Dal quotidiano israeliano Ha'aretz (Edizione Inglese) del 28/03/2001
Tentando di far sembrare l'altro piu' brutale
di Amira Hass
Nel corso del primo fine settimana di Marzo venivano uccisi quattro civili palestinesi che
non erano stati coinvolti in alcuno scontro violento con le forze israeliane; allo stesso
tempo un bambino di Gaza moriva a causa delle ferite infertigli dalle forze di difesa
israeliane (IDF) che a bordo di una jeep rispondevano al suo lancio di sassi con una
raffica di mitra.
Mustafa al Rimlawi, un ritardato mentale di 42 anni, residente nel campo profughi di Al
Bureij nella Striscia di Gaza, pare non fosse a conoscenza dei cambiamenti che hanno avuto
luogo nella Striscia da Settembre mentre vagava senza meta alle 2 del mattino di Venerdi 2
Marzo. I soldati israeliani, da dietro le loro fortificazioni, hanno presupposto che fosse
un terrorista armato di una bomba.

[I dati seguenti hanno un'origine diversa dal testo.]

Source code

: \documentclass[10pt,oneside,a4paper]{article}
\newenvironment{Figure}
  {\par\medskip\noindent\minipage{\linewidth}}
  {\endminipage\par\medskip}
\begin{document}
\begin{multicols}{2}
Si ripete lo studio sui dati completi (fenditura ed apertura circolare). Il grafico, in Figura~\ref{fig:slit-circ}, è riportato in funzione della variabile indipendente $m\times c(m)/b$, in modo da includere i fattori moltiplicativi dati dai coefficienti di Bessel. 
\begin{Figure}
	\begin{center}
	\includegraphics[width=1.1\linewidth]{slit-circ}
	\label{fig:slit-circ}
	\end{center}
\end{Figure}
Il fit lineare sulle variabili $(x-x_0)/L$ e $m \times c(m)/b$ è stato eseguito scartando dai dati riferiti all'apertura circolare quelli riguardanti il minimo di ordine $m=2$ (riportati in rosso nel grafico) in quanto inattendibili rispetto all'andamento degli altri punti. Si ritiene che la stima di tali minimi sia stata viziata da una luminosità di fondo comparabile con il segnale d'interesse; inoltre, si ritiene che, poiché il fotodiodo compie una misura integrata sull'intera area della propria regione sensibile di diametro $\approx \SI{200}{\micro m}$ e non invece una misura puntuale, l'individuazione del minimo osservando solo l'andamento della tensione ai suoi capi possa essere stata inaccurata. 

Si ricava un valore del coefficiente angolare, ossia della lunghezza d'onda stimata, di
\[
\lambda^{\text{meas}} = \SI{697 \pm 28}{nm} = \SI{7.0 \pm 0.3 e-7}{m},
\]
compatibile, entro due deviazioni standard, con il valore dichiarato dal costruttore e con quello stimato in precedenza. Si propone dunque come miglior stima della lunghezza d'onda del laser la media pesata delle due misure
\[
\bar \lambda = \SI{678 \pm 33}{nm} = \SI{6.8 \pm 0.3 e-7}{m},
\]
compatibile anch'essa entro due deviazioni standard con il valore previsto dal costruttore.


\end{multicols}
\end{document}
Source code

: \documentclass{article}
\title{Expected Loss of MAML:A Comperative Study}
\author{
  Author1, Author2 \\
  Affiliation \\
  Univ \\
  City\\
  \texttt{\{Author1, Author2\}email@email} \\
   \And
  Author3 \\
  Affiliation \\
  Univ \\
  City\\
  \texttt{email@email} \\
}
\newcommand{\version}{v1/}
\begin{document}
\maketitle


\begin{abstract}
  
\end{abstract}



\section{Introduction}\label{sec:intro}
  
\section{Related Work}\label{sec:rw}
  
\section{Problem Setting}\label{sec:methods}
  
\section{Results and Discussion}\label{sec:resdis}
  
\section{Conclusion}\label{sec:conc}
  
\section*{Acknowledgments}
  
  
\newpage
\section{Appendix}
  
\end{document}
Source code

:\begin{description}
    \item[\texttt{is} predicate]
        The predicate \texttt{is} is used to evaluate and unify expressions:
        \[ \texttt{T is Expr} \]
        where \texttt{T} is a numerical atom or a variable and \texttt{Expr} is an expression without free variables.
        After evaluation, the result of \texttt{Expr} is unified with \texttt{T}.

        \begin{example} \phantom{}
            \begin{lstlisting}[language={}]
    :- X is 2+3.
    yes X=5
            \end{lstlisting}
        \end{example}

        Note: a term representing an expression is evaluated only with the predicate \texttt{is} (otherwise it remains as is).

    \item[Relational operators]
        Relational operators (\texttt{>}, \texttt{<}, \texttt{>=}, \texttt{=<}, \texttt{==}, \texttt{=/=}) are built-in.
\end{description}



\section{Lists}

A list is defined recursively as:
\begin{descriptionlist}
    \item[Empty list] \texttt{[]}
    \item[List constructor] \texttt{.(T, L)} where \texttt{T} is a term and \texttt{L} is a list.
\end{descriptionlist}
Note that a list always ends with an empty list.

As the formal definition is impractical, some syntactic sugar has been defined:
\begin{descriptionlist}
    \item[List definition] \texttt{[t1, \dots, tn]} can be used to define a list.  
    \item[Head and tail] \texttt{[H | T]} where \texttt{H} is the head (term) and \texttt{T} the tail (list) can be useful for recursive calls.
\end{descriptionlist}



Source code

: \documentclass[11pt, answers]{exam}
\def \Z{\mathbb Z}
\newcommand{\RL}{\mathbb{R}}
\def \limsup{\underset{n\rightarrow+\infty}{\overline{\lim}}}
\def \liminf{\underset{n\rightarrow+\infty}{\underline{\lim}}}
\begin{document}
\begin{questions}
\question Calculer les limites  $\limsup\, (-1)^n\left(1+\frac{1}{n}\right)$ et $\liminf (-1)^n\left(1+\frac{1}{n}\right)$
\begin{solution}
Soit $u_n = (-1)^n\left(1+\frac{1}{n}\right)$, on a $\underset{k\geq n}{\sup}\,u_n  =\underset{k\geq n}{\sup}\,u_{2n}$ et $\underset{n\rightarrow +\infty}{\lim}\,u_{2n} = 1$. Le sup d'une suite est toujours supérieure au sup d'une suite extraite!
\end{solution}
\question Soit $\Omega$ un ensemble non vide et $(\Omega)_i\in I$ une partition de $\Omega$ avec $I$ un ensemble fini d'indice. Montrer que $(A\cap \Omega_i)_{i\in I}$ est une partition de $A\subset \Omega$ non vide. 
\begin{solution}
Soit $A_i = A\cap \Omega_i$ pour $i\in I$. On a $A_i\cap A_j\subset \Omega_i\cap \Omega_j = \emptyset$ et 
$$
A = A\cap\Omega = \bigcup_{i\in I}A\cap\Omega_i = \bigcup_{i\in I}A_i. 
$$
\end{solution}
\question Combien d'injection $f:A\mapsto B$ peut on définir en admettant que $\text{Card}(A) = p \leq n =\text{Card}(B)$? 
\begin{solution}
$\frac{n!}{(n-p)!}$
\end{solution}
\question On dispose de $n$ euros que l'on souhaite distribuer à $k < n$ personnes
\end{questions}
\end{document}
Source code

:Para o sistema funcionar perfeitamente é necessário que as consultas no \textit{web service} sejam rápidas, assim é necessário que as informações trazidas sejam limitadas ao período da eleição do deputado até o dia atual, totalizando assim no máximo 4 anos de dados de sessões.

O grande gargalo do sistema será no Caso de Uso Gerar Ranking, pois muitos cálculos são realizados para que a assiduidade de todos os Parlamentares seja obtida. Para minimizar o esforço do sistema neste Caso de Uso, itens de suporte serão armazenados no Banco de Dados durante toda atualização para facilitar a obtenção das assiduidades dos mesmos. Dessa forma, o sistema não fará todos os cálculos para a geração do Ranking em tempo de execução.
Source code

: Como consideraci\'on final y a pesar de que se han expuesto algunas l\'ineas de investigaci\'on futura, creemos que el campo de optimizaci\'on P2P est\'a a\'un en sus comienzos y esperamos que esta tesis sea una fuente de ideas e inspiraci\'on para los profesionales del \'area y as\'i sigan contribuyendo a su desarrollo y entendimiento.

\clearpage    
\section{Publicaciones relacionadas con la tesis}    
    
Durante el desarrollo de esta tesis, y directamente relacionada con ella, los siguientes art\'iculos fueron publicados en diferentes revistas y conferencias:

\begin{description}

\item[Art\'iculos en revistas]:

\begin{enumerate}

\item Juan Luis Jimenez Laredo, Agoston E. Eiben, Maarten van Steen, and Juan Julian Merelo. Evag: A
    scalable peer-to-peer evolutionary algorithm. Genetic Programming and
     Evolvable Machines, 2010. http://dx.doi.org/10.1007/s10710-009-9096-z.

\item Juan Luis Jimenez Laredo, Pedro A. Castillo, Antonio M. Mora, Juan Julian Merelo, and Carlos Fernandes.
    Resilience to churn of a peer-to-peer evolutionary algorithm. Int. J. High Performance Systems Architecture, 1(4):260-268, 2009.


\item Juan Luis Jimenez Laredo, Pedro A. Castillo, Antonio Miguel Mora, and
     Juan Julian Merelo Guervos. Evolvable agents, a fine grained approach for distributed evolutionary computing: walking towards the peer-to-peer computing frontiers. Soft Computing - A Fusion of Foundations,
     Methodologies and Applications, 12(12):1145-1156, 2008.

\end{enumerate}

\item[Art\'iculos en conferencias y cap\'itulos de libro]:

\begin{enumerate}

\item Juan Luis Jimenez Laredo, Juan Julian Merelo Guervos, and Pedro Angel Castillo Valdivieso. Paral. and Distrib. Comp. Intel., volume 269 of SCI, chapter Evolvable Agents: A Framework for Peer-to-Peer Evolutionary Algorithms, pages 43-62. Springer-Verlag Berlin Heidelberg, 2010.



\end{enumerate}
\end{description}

Gli hanno cosi' sparato ferendolo alla testa - in
effetti gliel'hanno fatta saltare la testa.
Lo stesso pomeriggio Obei Darraj di nove anni era a casa sua ad El Bireh un quartiere ai
piedi di Psagot (insediamento israeliano ndt). Proiettili sparati dalla direzione di
questo insediamento ebraico lo ferivano mortalmente. Nel quartiere sottostante alcune
persone stavano distribuendo doni ricevuti in beneficenza e cibo in occasione dell'
imminente festa religiosa. Secondo testimonanze dei residenti locali ne e' nata una lite
fra alcune persone e un ragazzo armato ha sparato uno o due colpi in aria. Una fonte
militare afferma che in quel momento una pesante sparatoria era in atto verso Psagot e l'
IDF rispondeva al fuoco con armi leggere e mitragliatrici. Non veniva riportato alcun
ferito fra gli Israeliani.
Quello stesso Venerdi' nel campo profughi di Qalandia, Abd al Karim Abu Asba,
ventitreenne, padre di una bambina, stava raggiungendo il negozio di alimentari sulla
strada principale. Sembra che sulla collina di fronte, che ospita una postazione militare
nel campo di atterraggio di Qalandia (Atarot), fosse in atto uno scontro fra bambini che
lanciavano sassi e soldati dell' IDF che stavano rispondendo al lancio di sassi con armi
da fuoco. Una pallottola colpiva Abu-Asba. Secondo la fonte militare disordini avevano
luogo ad Atarot e l'IDF stava rispondendo con i mezzi speciali destinati a disperdere la
folla.
Lo stesso Venerdi' sera a Gaza Mohammed Hilis di 13 anni moriva a causa delle ferite.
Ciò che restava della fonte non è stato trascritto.